START Material shown

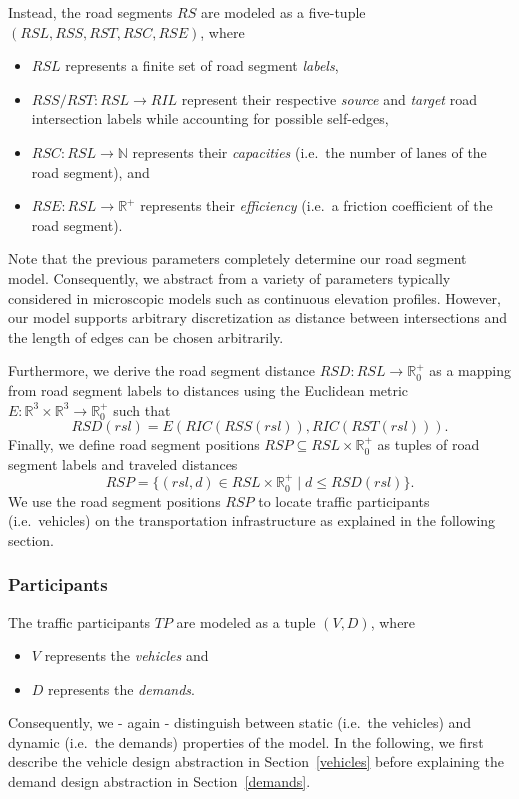 Instead, the road segments $RS$ are modeled as a five-tuple $(RSL, RSS, RST, RSC, RSE)$, where
\begin{itemize}
	\item $RSL$ represents a finite set of road segment \textit{labels},
	\item $RSS/RST: RSL \rightarrow RIL$ represent their respective \textit{source} and \textit{target} road intersection labels while accounting for possible self-edges,
	\item $RSC: RSL \rightarrow \mathbb{N}$ represents their \textit{capacities} (i.e.\ the number of lanes of the road segment), and
	\item $RSE: RSL \rightarrow \mathbb{R}^+$ represents their \textit{efficiency} (i.e.\ a friction coefficient of the road segment).
\end{itemize}
Note that the previous parameters completely determine our road segment model. Consequently, we abstract from a variety of parameters typically considered in microscopic models such as continuous elevation profiles. However, our model supports arbitrary discretization as distance between intersections and the length of edges can be chosen arbitrarily.


Furthermore, we derive the road segment distance $RSD: RSL \rightarrow \mathbb{R}_0^+$ as a mapping from road segment labels to distances using the Euclidean metric $E: \mathbb{R}^3 \times \mathbb{R}^3 \rightarrow \mathbb{R}_0^+$ such that
\[
	RSD(rsl) = E(RIC(RSS(rsl)), RIC(RST(rsl))) \textrm{.}
\]
Finally, we define road segment positions $RSP \subseteq RSL \times \mathbb{R}_0^+$ as tuples of road segment labels and traveled distances
\[
	RSP = \{(rsl, d) \in RSL \times \mathbb{R}_0^+ \mid d \leq RSD(rsl)\} \textrm{.}
\]
We use the road segment positions $RSP$ to locate traffic participants (i.e.\ vehicles) on the transportation infrastructure as explained in the following section. 

\subsubsection{Participants}
\label{participants}

The traffic participants $TP$ are modeled as a tuple $(V, D)$, where
\begin{itemize}
	\item $V$ represents the \textit{vehicles} and
	\item $D$ represents the \textit{demands}.
\end{itemize}
Consequently, we - again - distinguish between static (i.e.\ the vehicles) and dynamic (i.e.\ the demands) properties of the model. In the following, we first describe the vehicle design abstraction in Section~\ref{vehicles} before explaining the demand design abstraction in Section~\ref{demands}.

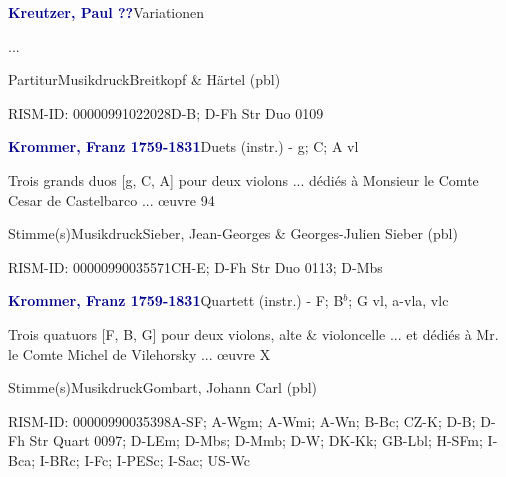 \documentclass[twocolumn]{book}
\begin{document}
\par \vspace{7pt} \textcolor{darkblue}{\textbf{Kreutzer, Paul  ??}}\hfillplus{\textbf{[294]}}\newline Variationen
\par \begin{itshape}...\end{itshape} 
\par \textcolor{darkblue}{}  Partitur\newline Musikdruck\newline Breitkopf \& Härtel  (pbl)
\par RISM-ID: 00000991022028\newline D-B; D-Fh  Str Duo 0109
\par \vspace{7pt} \textcolor{darkblue}{\textbf{Krommer, Franz  1759-1831}}\hfillplus{\textbf{[295]}}\newline Duets (instr.) - g; C; A vl
\par \begin{itshape}Trois grands duos [g, C, A] pour deux violons ... dédiés à Monsieur le Comte Cesar de Castelbarco ... œuvre 94\end{itshape} 
\par \textcolor{darkblue}{}  Stimme(s)\newline Musikdruck\newline Sieber, Jean-Georges \& Georges-Julien Sieber  (pbl)
\par RISM-ID: 00000990035571\newline CH-E; D-Fh  Str Duo 0113; D-Mbs
\par \vspace{7pt} \textcolor{darkblue}{\textbf{Krommer, Franz  1759-1831}}\hfillplus{\textbf{[296]}}\newline Quartett (instr.) - F; B$^b$; G vl, a-vla, vlc
\par \begin{itshape}Trois quatuors [F, B, G] pour deux violons, alte \& violoncelle ... et dédiés à Mr. le Comte Michel de Vilehorsky ... œuvre X\end{itshape} 
\par \textcolor{darkblue}{}  Stimme(s)\newline Musikdruck\newline Gombart, Johann Carl  (pbl)
\par RISM-ID: 00000990035398\newline A-SF; A-Wgm; A-Wmi; A-Wn; B-Bc; CZ-K; D-B; D-Fh  Str Quart 0097; D-LEm; D-Mbs; D-Mmb; D-W; DK-Kk; GB-Lbl; H-SFm; I-Bca; I-BRc; I-Fc; I-PESc; I-Sac; US-Wc
\end{document}
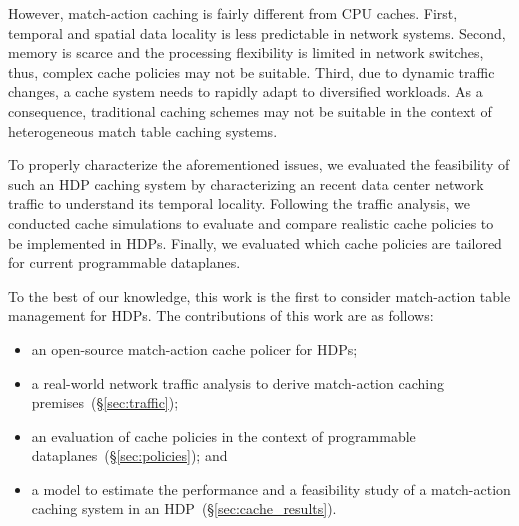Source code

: However, match-action caching is fairly different from CPU caches.
First, temporal and spatial data locality is less predictable in network systems.
Second, memory is scarce and the processing flexibility is limited in network switches, thus, complex cache policies may not be suitable.
Third, due to dynamic traffic changes, a cache system needs to rapidly adapt to diversified workloads.
As a consequence, traditional caching schemes may not be suitable in the context of heterogeneous match table caching systems. 


To properly characterize the aforementioned issues, we evaluated the feasibility of such an HDP caching system by characterizing an recent data center network traffic to understand its temporal locality.
Following the traffic analysis, we conducted cache simulations to evaluate and compare realistic cache policies to be implemented in HDPs.
Finally, we evaluated which cache policies are tailored for current programmable dataplanes.%

To the best of our knowledge, this work is the first to consider match-action table management for HDPs.
The contributions of this work are as follows: 

\begin{itemize}[noitemsep,topsep=0pt]
	\item an open-source match-action cache policer for HDPs;
	\item a real-world network traffic analysis to derive match-action caching premises~(\S\ref{sec:traffic});
	\item an evaluation of cache policies in the context of programmable dataplanes~(\S\ref{sec:policies}); and
	\item a model to estimate the performance and a feasibility study of a match-action caching system in an HDP~(\S\ref{sec:cache_results}).
\end{itemize}


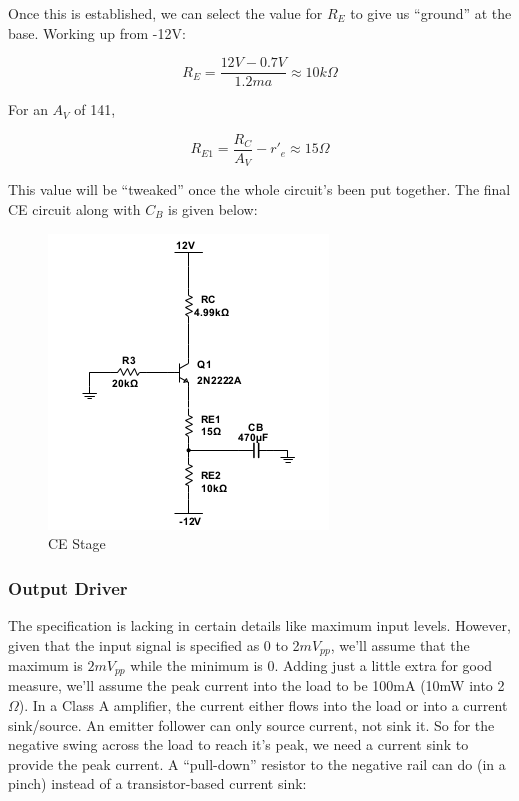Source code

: \documentclass[journal]{IEEEtran}
\begin{document}
Once this is established, we can select the value for $R_{E}$ to give us “ground” at the base. Working
up from -12V:

\begin{equation}
R_{E} = \frac{12V - 0.7V}{1.2ma} \approx 10k\Omega
\end{equation}

For an $A_{V}$ of 141,

\begin{equation}
R_{E1} = \frac{R_{C}}{A_{V}} - r'_{e} \approx 15\Omega
\end{equation}

This value will be “tweaked” once the whole circuit’s been put together. The final CE circuit along with
$C_{B}$ is given below:

\begin{figure}[H]
\centering
\includegraphics[scale=.6]{CE-stage.png}
\caption{CE Stage}
\label{fig_ce_stage}
\end{figure}

\subsubsection{Output Driver}

The specification is lacking in certain details like maximum input levels. However, given that the input
signal is specified as 0 to 2$mV_{pp}$, we’ll assume that the maximum is $2mV_{pp}$ while the minimum is
0. Adding just a little extra for good measure, we’ll assume the peak current into the load to be
100mA (10mW into 2$\Omega$). In a Class A amplifier, the current either flows into the load or into a
current sink/source. An emitter follower can only source current, not sink it. So for the negative
swing across the load to reach it’s peak, we need a current sink to provide the peak current. A
“pull-down” resistor to the negative rail can do (in a pinch) instead of a transistor-based current
sink:
\end{document}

END Material shown

• **Work request**:
May I have exactly the lines from the one containing "signal is specified" through the last line of the data, both included?

• **Reply**:
signal is specified as 0 to 2$mV_{pp}$, we’ll assume that the maximum is $2mV_{pp}$ while the minimum is
0. Adding just a little extra for good measure, we’ll assume the peak current into the load to be
100mA (10mW into 2$\Omega$). In a Class A amplifier, the current either flows into the load or into a
current sink/source. An emitter follower can only source current, not sink it. So for the negative
swing across the load to reach it’s peak, we need a current sink to provide the peak current. A
“pull-down” resistor to the negative rail can do (in a pinch) instead of a transistor-based current
sink:
\end{document}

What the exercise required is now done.